Preparing for the Games takes just as much mental preparation as it does physical. The 2021 Tokyo Olympics changed the conversation about athletes' mental health, following Simone Biles' decision to withdraw from the competition. White has experience dealing with the stresses surrounding such a high-pressure event.

"For years, I just didn't talk about it. You're taught to just get through it, especially growing up as a boy ... nobody really talked about feeling the pressure, being like, 'Hey I need help' or 'I'm not okay with this,'" he admits. "Especially with sports, you would never want to show weakness, which nowadays, it takes so much courage to actually talk about it and be vulnerable in those things. I never really thought of it that way."

Hearing other athletes speak up about mental wellness and vocalize their feelings and concerns was something White found comforting and even influenced him to do the same. "Having other athletes talk about it was really inspiring to me, so then I started talking about it, because it affects us all, even people outside of athletics," he shares. "Nowadays, I just talk about it. I just bring it up. I don't pretend it's not happening, or like I don't feel overwhelmed at times, or feel the pressure. I've always used it as a motivator."

In addition to confiding in family, his partner Nina Dobrev, and coaches, White has found a sense of community within other competitors with similar mindsets.

"Family's always been there, so that's just the foundation of support that I've always had, which is so amazing. Then, coaches, over the years, and other athletes more recently," says Shaun. "I've been able to lean on Michael Phelps here and there. He's a really awesome guy and a great person, because he's been through it all."

Simon Bruty /Sports Illustrated/Getty; Marianna Massey/Getty

In addition to holding a career as a professional athlete, White is an entrepreneur as well — having partnered with KRAVE Jerky, for whom he serves as their global ambassador, investor, and advisor. The product is a mix between "better for you and better tasting," an important nutritional balance for the Olympic athlete.

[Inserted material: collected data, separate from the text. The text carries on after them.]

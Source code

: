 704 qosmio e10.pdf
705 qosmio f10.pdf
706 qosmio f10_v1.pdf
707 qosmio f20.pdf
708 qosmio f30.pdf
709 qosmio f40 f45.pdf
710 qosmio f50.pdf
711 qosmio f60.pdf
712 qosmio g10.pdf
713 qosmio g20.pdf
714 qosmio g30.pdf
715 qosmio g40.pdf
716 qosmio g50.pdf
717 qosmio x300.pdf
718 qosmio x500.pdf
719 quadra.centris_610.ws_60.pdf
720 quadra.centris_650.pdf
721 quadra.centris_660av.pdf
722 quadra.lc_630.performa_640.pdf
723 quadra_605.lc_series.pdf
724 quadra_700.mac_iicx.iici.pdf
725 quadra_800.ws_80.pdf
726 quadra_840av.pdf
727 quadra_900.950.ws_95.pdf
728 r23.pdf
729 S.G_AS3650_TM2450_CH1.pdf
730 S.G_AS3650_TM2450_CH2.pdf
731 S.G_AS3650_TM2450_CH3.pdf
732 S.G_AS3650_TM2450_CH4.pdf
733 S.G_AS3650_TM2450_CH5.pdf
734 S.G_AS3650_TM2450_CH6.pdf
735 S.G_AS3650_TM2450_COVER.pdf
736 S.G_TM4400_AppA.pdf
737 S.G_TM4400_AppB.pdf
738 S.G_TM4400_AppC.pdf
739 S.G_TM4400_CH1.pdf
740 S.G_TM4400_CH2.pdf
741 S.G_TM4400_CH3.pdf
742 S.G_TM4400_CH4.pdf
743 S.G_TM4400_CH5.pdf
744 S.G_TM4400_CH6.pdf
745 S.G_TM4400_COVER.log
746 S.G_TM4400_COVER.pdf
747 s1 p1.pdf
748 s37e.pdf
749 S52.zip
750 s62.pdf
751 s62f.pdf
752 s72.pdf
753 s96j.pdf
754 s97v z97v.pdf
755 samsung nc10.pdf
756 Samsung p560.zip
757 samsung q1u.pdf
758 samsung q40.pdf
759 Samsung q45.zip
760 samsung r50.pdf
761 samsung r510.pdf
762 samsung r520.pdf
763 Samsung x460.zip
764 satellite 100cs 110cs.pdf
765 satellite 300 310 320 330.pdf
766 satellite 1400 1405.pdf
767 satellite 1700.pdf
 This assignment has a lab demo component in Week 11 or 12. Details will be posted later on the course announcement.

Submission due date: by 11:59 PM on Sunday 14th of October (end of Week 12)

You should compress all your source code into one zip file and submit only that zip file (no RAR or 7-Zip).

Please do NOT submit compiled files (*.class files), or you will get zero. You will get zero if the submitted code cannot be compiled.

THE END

"I love beef jerky. I'm actually really into the product. I remember every road trip I was ever on as a kid, we had beef jerky, and there's only so many snacks you can keep in your pocket, on the mountain, that doesn't just turn into crumbs by the end of the day."

Shaun White KRAVE
courtesy Krave

Shaun's new flavor, KRAVE Gold Label Spicy Sesame Ginger Beef Jerky, launches today and pays homage to his Olympic achievements. The name of the product is also a nod to his signature red locks — but he confirms that "Spicy Ginger" was not a nickname growing up.

"I wish. Oh my goodness. That would've been amazing on the magazines. No, it wasn't a nickname, but 'ginger' was obviously inspired by the hair; and then 'spicy,' I love spicy food; and 'sesame,' that was all because I love Asian food."